Sin prisa y sin rumbo, sin saber qué hacer, si quedarse o salir de allí para volver en otro momento, se movió por la plaza, observando y escuchando piedras que le hablaban de aquellos días que solo existían en su memoria, cuando su madre y su padre lo guiaban por ese espacio que, en su ahora, apreciaba de forma distinta. Era consciente de que la diferencia entre el ayer y el hoy no estribaba en su mirada adulta, sino en la impresión de dos instantes íntimos tan diferentes y distantes, aunque ambos se igualarían cuando se perdiesen en el tiempo que no parecía afectar al espacio donde se hallaba.

Después de su reflexión y de no tumbarse sobre el piso mojado, abandonó el Obradoiro, acompañado a su derecha por el pazo de San Xerome. La despedida fue rápida, apenas una mirada que le permitió ver una mínima parte del claustro, y encaró la ligera pendiente de la rúa do Franco, calle estrecha, bulliciosa y salpicada de locales, en su mayoría restaurantes, vinotecas o bares de tapas que nada tenían que ver con las tascas que, años atrás, ocupaban aquellos mismos bajos. También observó varias tiendas de productos típicos. Quiso pasar desapercibido, pero una muchacha salió a su encuentro y le comentó las excelencias de la tarta de almendra de Santiago y de las piedras dulces recubiertas de chocolate colocadas sobre la bandeja que le acercó, por si gustaba probar.

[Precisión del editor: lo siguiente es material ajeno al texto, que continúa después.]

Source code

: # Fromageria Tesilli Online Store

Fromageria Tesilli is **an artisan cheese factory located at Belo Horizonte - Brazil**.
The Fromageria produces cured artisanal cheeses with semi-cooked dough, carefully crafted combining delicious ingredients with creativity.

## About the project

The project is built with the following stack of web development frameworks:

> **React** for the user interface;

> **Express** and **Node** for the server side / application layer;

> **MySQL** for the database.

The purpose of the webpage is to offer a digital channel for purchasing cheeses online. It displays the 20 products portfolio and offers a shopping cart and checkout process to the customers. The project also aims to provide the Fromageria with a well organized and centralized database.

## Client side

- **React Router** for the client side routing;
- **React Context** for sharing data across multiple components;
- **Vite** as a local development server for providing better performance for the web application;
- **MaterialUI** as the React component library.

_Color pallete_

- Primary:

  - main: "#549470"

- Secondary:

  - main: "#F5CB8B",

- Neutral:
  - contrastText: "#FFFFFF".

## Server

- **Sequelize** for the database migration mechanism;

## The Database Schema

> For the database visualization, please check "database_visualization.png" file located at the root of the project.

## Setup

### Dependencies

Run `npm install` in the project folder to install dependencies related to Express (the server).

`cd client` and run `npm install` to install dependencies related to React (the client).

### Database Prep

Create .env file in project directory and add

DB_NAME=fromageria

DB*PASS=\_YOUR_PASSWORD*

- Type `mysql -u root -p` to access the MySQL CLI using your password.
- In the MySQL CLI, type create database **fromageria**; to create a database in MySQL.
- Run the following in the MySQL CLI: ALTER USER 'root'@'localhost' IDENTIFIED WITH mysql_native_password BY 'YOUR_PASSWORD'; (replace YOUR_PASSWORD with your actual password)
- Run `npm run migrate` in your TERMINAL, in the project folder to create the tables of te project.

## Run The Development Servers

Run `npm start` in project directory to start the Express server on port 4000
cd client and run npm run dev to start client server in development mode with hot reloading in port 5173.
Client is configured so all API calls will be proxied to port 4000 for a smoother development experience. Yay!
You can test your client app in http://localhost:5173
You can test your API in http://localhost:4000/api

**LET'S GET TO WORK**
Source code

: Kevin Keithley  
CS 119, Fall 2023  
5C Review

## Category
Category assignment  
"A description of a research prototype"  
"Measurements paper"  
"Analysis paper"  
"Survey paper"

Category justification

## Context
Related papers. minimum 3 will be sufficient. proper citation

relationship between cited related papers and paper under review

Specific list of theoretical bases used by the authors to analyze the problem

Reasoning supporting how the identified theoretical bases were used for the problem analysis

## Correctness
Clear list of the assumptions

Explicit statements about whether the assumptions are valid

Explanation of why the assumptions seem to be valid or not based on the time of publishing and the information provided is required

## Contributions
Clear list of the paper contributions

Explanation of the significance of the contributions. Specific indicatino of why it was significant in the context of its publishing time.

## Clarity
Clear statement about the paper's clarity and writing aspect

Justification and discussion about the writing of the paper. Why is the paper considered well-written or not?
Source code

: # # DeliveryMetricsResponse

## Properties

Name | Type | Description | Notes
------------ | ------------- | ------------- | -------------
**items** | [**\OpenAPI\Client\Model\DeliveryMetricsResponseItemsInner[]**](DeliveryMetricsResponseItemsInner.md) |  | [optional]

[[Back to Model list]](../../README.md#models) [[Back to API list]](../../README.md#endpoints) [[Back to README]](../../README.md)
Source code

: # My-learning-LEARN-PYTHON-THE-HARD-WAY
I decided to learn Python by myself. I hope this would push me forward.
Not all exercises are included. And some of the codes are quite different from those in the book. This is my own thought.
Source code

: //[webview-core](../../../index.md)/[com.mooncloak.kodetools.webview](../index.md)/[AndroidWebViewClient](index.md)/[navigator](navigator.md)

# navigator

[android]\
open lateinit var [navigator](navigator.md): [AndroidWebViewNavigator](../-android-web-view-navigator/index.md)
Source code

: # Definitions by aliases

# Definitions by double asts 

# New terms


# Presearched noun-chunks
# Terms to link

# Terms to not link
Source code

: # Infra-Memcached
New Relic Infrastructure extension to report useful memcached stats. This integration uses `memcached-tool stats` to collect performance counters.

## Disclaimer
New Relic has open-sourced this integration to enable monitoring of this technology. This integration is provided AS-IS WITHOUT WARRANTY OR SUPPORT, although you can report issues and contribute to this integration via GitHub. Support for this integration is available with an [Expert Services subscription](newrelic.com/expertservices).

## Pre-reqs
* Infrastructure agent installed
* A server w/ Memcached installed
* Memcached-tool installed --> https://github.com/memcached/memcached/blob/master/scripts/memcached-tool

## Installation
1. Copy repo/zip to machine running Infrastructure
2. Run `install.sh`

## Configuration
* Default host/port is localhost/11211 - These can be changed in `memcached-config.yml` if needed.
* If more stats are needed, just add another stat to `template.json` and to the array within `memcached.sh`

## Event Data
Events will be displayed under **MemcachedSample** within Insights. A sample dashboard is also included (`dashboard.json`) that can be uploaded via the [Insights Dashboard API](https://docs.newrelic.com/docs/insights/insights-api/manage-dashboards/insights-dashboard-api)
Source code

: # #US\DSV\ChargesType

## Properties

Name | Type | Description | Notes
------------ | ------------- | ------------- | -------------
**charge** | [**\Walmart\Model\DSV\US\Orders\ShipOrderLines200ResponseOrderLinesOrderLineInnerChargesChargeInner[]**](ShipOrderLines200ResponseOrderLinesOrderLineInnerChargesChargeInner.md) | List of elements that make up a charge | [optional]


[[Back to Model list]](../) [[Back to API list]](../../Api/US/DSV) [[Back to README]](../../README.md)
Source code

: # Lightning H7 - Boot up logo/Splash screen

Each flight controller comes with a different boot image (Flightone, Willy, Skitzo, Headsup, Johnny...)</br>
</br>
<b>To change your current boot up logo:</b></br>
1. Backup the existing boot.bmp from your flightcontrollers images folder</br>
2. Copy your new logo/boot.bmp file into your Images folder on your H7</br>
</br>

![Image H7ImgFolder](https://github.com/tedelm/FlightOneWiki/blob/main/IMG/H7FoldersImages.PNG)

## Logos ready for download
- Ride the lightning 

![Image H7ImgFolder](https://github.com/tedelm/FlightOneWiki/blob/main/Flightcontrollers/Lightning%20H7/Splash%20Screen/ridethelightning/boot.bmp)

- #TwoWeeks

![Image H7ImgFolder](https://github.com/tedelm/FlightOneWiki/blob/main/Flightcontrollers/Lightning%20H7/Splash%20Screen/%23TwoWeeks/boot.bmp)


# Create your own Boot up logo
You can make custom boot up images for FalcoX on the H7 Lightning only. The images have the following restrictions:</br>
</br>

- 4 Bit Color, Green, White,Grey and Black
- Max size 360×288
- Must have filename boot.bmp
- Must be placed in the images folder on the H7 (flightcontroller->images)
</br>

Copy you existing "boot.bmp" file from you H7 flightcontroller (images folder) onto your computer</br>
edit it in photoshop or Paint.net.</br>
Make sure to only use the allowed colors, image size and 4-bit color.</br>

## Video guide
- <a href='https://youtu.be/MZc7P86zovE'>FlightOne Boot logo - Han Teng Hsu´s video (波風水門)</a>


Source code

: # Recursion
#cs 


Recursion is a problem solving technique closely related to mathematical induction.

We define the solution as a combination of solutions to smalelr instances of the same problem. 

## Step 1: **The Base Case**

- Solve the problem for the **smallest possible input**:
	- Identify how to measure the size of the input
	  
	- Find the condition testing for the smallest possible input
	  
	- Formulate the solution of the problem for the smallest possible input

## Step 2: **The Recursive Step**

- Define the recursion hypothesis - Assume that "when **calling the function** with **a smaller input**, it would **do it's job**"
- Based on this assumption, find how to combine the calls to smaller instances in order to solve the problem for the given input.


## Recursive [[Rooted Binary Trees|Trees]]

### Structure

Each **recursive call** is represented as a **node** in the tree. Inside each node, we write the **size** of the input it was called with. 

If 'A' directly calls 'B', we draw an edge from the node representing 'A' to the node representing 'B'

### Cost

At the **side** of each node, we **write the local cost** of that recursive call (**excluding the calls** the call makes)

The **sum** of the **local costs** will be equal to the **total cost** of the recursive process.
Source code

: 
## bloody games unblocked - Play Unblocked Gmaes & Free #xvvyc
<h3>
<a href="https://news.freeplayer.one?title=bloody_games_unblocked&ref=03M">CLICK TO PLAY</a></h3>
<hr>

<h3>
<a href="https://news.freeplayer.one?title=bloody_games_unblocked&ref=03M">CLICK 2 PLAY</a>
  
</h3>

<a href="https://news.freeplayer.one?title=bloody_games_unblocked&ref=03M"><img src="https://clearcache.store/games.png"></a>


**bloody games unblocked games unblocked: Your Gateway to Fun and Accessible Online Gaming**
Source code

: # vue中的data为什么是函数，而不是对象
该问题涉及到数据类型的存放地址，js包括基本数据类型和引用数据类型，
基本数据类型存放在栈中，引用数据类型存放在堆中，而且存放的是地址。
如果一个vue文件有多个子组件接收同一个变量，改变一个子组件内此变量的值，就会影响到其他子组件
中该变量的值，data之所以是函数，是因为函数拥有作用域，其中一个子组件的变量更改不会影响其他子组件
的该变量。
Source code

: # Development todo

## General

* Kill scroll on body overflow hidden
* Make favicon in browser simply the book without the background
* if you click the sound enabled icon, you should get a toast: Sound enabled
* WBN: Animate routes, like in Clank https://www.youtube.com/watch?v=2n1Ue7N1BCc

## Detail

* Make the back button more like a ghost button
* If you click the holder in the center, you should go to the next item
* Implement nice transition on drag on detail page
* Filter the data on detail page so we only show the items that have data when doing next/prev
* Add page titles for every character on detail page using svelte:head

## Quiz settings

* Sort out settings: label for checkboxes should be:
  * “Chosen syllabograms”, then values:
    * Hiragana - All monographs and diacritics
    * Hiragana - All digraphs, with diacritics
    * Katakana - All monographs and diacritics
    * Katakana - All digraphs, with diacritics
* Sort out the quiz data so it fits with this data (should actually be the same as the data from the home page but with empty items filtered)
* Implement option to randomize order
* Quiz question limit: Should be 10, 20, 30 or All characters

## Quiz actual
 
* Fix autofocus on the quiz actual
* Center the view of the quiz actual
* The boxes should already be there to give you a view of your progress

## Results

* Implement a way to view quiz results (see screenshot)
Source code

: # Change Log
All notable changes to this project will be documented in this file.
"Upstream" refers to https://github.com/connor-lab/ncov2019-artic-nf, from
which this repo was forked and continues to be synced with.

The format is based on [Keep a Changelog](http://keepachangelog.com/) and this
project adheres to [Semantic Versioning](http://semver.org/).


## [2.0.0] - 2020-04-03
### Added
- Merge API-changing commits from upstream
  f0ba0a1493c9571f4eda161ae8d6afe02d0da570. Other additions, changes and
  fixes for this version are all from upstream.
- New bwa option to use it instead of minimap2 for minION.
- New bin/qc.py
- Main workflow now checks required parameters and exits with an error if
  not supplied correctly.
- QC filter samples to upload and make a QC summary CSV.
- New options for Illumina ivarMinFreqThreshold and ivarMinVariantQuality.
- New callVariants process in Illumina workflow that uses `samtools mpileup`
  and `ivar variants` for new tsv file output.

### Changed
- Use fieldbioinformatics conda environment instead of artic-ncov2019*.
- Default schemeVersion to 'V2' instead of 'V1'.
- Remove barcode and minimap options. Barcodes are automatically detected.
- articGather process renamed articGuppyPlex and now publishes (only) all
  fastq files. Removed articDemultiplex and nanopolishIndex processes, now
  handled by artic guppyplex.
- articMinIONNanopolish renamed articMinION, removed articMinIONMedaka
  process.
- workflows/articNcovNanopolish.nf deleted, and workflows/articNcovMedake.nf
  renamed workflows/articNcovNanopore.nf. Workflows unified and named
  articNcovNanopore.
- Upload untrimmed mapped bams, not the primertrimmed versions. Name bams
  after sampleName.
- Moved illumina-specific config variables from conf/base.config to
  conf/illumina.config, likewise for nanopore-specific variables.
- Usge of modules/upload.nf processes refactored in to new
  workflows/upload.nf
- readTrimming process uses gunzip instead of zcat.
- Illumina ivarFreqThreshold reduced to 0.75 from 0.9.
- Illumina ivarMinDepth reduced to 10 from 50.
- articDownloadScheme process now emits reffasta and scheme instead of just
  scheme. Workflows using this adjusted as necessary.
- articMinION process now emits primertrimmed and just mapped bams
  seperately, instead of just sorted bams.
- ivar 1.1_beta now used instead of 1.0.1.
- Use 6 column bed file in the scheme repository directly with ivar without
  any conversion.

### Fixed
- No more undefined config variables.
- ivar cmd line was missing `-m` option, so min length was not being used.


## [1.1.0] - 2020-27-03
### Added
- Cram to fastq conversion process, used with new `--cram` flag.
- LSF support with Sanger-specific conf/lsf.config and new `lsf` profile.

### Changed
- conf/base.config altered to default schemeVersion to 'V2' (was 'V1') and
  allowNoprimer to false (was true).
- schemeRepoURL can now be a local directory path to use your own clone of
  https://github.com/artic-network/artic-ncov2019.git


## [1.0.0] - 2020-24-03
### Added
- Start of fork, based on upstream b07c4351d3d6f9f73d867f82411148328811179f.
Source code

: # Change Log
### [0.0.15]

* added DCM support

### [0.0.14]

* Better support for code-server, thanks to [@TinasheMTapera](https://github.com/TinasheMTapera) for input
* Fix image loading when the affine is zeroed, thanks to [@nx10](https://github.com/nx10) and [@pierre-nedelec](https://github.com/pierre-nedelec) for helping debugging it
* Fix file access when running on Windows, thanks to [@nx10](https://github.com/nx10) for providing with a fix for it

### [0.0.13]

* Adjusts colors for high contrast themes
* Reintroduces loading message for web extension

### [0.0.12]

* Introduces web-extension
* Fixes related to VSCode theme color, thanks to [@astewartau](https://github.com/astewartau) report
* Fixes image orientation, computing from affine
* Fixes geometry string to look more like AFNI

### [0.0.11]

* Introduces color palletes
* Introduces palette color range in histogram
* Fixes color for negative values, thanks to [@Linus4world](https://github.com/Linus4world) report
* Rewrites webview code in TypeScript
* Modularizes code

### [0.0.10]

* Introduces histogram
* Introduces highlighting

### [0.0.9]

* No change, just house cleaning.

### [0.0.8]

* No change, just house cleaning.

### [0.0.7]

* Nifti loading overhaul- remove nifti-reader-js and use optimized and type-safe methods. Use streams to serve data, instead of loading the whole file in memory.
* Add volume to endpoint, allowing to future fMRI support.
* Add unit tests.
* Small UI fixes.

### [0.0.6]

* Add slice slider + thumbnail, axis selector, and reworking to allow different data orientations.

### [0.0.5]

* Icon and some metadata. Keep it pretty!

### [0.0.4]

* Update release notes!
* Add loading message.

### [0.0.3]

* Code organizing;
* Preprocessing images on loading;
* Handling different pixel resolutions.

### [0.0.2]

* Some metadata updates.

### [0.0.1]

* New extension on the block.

Aquellas artesanías culinarias, a Miguel poco o nada le interesaban. Por su mente le rondaba una opción menos dulce, la de disfrutar de una buena mariscada, aunque, consecuente con el horario y con el vacío de su bolsillo, decidió dejarla para cualquier otro día.

01

La finca

El autobús se detuvo en Vedra, municipio a quince kilómetros de Santiago y a dos de su destino final. El terreno heredado se encontraba al sureste, aunque, más allá de este dato geográfico, Miguel ignoraba qué encontraría allí, salvo una extensión de poco más de dos hectáreas de superficie. Además, ni siquiera tenía en su poder las llaves de la finca, cuya ubicación conocía por las referencias que le habían dado. Su idea contemplaba venderla y con el dinero recibido alcanzar desahogo económico. Hasta ese momento había vivido al día, apurado por la falta de liquidez, su fiel compañera desde que decidió independizarse, aunque dudaba que esto fuese totalmente posible. Era consciente de que la época no era la más adecuada para llevar a cabo una transacción beneficiosa, aun así, tenía la esperanza de encontrar comprador y pactar un precio satisfactorio.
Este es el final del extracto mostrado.